RSS, Libraries, and Yet Another Librarian Blogger Survey
February 26th, 2006Is it me or are library blogger surveys all the rage these days? I don’t have an issues with them at all (I think they are very useful in understanding how libraries, librarians, and blogs fit in together), but they are certainly popular. The latest one is from CW.
Also, I think RSS is taking a back seat to all of these new tools that we have been talking about. RSS is, IMO, what drives blogs, and other pieces of social software (Flickr is just a place to store and post pictures without RSS updates - RSS is the engine that pushes the sharing). Why don’t we talk about RSS more? Or are we and I’m missing it? I’m probably as guilty as the next blogger in getting caught up in the hype and not looking at the roots of social software services.
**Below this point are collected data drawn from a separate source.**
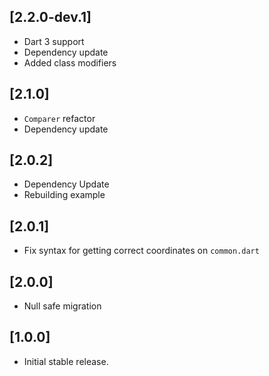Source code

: ## [2.2.0-dev.1]

* Dart 3 support 
* Dependency update
* Added class modifiers

## [2.1.0]

* `Comparer` refactor
* Dependency update

## [2.0.2]

* Dependency Update
* Rebuilding example

## [2.0.1]

* Fix syntax for getting correct coordinates on `common.dart`

## [2.0.0]

* Null safe migration

## [1.0.0]

* Initial stable release.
I was thrilled to see this post by Mark Bernstein:
“But librarians need news as much as anyone else — particularly news about the world of writing. What books do we need to know about? What books do our patrons need to know about? RSS is a superb channel — provided you can create a good reading list.”
Mark also links to a presentation summary by Alisa Parker on RSS in New Zealand libraries:
“Libraries can collate such feeds into a reference list for users to subscribe to, or incorporate the information from the feeds directly into web pages. Libraries also generate their own feeds and provide users with announcements about things as library hours or new resources. How, then, in 2006 are New Zealand libraries using RSS?”